Alfred Lord Tennyson

O let the solid ground by Alfred Lord Tennyson

O let the solid ground’ by Alfred Lord Tennyson is a two stanza excerpt from the longer work, ’Maud’. The poem was published in Maud and Other Poems in 1855. Within ‘Maud,’ a larger story is told of the speaker’s father’s suicide, the speaker’s relationship with his neighbor’s daughter, Maud, and the series of disturbing events that follow. 

O let the solid ground by Alfred Lord Tennyson

 

Summary of O let the solid ground

‘O let the solid ground’ by Alfred Lord Tennyson is a short pronouncement of a speaker’s intention to find love before Heaven takes his life. 

The poem expresses a speaker’s desire to find someone who truly loves him before he loses his life or goes mad. He states that he’s willing to endure anything as long as he gets to have the “sweet” experience that others have before him. The tone throughout the poem is concise and determined, helping Tennyson craft a hopeful and at times desperate mood. 

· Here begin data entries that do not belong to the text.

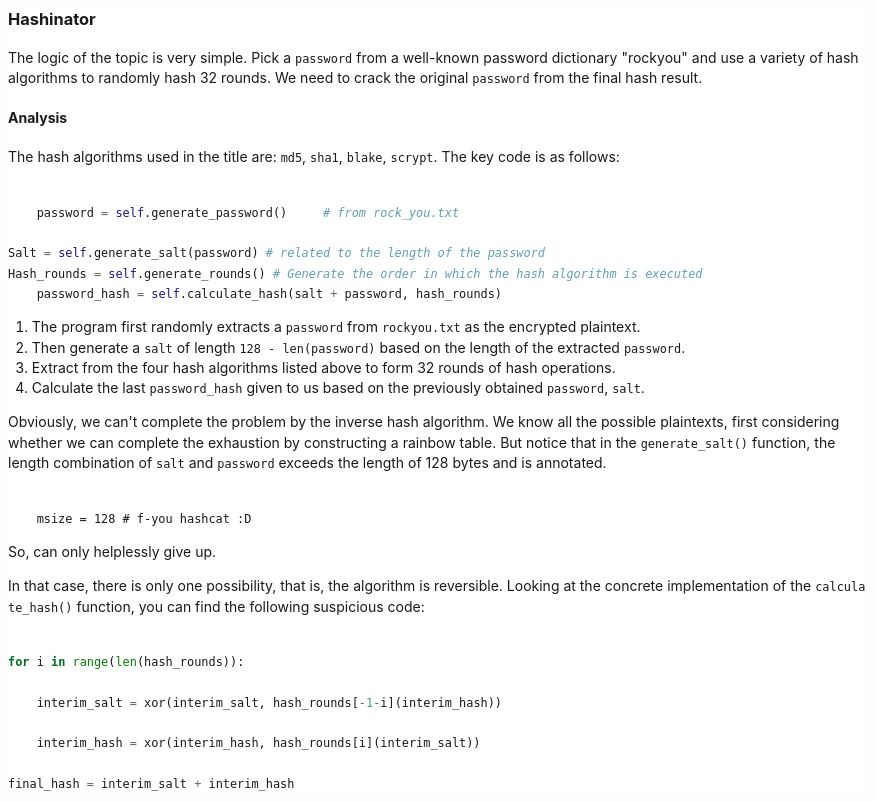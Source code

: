 ### Hashinator

The logic of the topic is very simple. Pick a `password` from a well-known password dictionary &quot;rockyou&quot; and use a variety of hash algorithms to randomly hash 32 rounds. We need to crack the original `password` from the final hash result.


#### Analysis
The hash algorithms used in the title are: `md5`, `sha1`, `blake`, `scrypt`.
The key code is as follows:
```python

    password = self.generate_password()     # from rock_you.txt

Salt = self.generate_salt(password) # related to the length of the password
Hash_rounds = self.generate_rounds() # Generate the order in which the hash algorithm is executed
    password_hash = self.calculate_hash(salt + password, hash_rounds)

```

1. The program first randomly extracts a `password` from `rockyou.txt` as the encrypted plaintext.
2. Then generate a `salt` of length `128 - len(password)` based on the length of the extracted `password`.
3. Extract from the four hash algorithms listed above to form 32 rounds of hash operations.
4. Calculate the last `password_hash` given to us based on the previously obtained `password`, `salt`.


Obviously, we can&#39;t complete the problem by the inverse hash algorithm.
We know all the possible plaintexts, first considering whether we can complete the exhaustion by constructing a rainbow table. But notice that in the `generate_salt()` function, the length combination of `salt` and `password` exceeds the length of 128 bytes and is annotated.
```

    msize = 128 # f-you hashcat :D

```

So, can only helplessly give up.


In that case, there is only one possibility, that is, the algorithm is reversible. Looking at the concrete implementation of the `calculate_hash()` function, you can find the following suspicious code:
```python

for i in range(len(hash_rounds)):

    interim_salt = xor(interim_salt, hash_rounds[-1-i](interim_hash))

    interim_hash = xor(interim_hash, hash_rounds[i](interim_salt))

final_hash = interim_salt + interim_hash

```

‘O let the solid ground’ speaks on themes of love, the purpose of life, and loss. 

 

Structure and Poetic Techniques

O let the solid ground’ by Alfred Lord Tennyson is a two stanza excerpt from the poem ’Maud’. The stanzas contain seven lines each and follow the simple rhyme scheme of ABABCDC EFEFCDC. The lines are quite similar in length, containing between six and eight syllables each and no more than seven words. 

Tennyson utilizes several poetic techniques in ‘O let the solid ground’. These include alliteration, enjambment, epistrophe, and repetition. The latter, repetition, is the use and reuse of a specific technique, word, tone, or phrase within a poem. In the first and second stanza of this excerpt the line “Then let come what come may” is repeated. This refrain emphasizes the speaker’s willingness to accept any outcome if only he achieves love first. There is also an impactful use of repetition in the third line of the second stanza where “quite” is used two times in a row. 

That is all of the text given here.